To do =
When you copy the records, keep every word exact and leave the pictures out.

Stored data entries
========

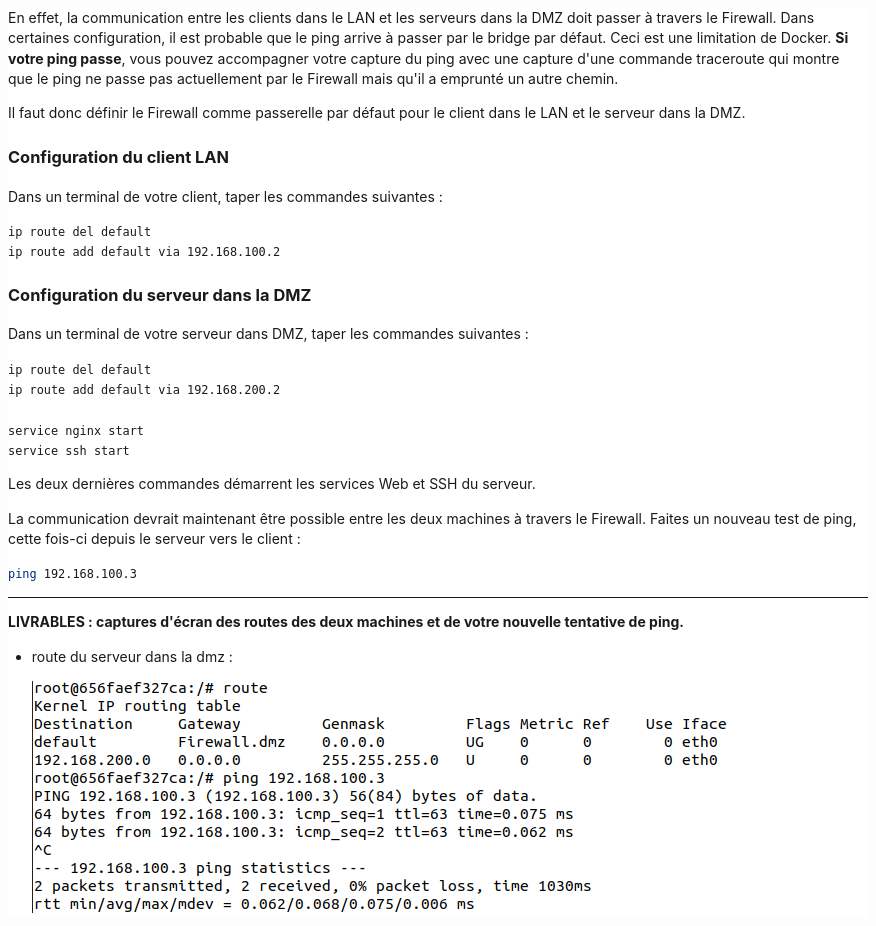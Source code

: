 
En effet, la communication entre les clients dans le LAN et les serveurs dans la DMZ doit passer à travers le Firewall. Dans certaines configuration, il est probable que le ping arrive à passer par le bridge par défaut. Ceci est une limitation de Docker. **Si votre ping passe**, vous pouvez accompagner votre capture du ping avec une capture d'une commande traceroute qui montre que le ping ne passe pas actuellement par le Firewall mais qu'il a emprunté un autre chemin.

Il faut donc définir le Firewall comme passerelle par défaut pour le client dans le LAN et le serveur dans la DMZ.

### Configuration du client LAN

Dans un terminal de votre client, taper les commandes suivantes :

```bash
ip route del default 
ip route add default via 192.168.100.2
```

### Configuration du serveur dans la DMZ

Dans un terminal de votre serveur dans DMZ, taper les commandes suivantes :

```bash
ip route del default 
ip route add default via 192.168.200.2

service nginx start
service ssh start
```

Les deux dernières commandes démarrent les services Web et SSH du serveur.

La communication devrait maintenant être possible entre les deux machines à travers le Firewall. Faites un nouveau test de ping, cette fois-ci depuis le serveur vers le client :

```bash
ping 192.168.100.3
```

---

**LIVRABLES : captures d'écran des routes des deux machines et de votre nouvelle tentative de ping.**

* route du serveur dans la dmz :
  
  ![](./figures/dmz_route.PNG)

========

Response area =
Source code

: 
En effet, la communication entre les clients dans le LAN et les serveurs dans la DMZ doit passer à travers le Firewall. Dans certaines configuration, il est probable que le ping arrive à passer par le bridge par défaut. Ceci est une limitation de Docker. **Si votre ping passe**, vous pouvez accompagner votre capture du ping avec une capture d'une commande traceroute qui montre que le ping ne passe pas actuellement par le Firewall mais qu'il a emprunté un autre chemin.

Il faut donc définir le Firewall comme passerelle par défaut pour le client dans le LAN et le serveur dans la DMZ.

### Configuration du client LAN

Dans un terminal de votre client, taper les commandes suivantes :

```bash
ip route del default 
ip route add default via 192.168.100.2
```

### Configuration du serveur dans la DMZ

Dans un terminal de votre serveur dans DMZ, taper les commandes suivantes :

```bash
ip route del default 
ip route add default via 192.168.200.2

service nginx start
service ssh start
```

Les deux dernières commandes démarrent les services Web et SSH du serveur.

La communication devrait maintenant être possible entre les deux machines à travers le Firewall. Faites un nouveau test de ping, cette fois-ci depuis le serveur vers le client :

```bash
ping 192.168.100.3
```

---

**LIVRABLES : captures d'écran des routes des deux machines et de votre nouvelle tentative de ping.**

* route du serveur dans la dmz :
  
  ![](./figures/dmz_route.PNG)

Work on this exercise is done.